===== Provided information
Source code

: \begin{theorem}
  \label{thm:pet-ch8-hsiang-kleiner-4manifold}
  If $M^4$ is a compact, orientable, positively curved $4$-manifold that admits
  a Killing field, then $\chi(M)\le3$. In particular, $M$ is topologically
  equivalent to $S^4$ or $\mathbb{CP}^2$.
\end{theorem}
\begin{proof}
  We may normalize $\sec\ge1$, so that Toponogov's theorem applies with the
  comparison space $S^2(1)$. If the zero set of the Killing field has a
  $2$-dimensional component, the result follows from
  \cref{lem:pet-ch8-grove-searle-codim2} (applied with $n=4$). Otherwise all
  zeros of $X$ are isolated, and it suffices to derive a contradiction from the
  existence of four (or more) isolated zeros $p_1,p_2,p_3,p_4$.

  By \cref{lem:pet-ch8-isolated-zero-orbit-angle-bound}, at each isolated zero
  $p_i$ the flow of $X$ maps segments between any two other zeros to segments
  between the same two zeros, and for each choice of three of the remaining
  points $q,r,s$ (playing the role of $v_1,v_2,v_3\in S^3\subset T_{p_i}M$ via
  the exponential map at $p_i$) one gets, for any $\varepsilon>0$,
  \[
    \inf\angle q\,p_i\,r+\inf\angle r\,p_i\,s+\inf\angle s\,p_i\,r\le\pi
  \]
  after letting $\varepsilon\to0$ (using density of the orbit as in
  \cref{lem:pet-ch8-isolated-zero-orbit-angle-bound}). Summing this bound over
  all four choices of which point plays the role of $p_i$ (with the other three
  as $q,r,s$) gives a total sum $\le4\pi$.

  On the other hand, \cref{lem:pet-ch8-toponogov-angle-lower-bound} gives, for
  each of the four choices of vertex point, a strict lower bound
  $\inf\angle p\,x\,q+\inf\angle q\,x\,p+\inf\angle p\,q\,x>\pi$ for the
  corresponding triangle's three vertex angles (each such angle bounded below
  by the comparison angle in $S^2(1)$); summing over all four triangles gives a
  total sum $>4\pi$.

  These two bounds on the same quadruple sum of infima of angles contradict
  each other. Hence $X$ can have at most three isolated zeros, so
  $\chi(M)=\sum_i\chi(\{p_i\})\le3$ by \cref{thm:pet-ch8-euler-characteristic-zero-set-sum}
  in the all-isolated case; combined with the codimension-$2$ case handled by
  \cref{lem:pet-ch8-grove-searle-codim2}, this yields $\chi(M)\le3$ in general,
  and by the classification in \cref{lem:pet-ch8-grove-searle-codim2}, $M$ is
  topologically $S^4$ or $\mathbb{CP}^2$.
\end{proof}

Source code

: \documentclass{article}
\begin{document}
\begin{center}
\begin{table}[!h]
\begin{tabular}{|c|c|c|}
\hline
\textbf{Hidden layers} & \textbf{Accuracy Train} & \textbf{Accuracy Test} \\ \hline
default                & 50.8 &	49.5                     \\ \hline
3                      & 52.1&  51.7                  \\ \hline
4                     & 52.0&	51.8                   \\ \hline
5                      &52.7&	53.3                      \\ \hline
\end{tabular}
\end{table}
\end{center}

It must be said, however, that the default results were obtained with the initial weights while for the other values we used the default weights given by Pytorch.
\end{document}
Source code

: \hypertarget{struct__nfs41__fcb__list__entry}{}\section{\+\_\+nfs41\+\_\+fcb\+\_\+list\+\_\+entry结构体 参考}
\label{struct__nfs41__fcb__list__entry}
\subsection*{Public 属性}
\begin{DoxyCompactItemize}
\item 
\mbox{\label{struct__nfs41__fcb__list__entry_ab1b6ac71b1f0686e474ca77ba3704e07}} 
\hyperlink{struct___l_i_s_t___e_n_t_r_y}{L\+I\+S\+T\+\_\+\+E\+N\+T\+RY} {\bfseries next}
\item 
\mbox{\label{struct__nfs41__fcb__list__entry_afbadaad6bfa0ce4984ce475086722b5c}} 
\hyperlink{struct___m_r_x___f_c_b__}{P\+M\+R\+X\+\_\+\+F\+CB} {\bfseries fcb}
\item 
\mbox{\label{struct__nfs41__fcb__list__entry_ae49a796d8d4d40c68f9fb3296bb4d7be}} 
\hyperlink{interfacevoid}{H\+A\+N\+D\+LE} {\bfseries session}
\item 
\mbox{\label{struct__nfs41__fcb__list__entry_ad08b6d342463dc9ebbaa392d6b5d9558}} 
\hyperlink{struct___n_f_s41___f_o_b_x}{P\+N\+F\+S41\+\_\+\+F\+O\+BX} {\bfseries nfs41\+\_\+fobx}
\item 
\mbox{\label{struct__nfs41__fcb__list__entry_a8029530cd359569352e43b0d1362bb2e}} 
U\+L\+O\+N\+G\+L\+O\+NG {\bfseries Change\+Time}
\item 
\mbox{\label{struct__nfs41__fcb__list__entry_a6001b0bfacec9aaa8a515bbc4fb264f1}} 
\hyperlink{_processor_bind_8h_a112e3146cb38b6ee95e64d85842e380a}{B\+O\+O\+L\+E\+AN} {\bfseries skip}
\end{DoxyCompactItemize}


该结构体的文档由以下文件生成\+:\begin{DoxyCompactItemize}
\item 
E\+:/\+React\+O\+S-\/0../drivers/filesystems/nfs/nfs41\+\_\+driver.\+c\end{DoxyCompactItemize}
==========
Prompt: Review the preceding data and report every line that includes the string "mathbb".

Exercise response:
  equivalent to $S^4$ or $\mathbb{CP}^2$.
  topologically $S^4$ or $\mathbb{CP}^2$.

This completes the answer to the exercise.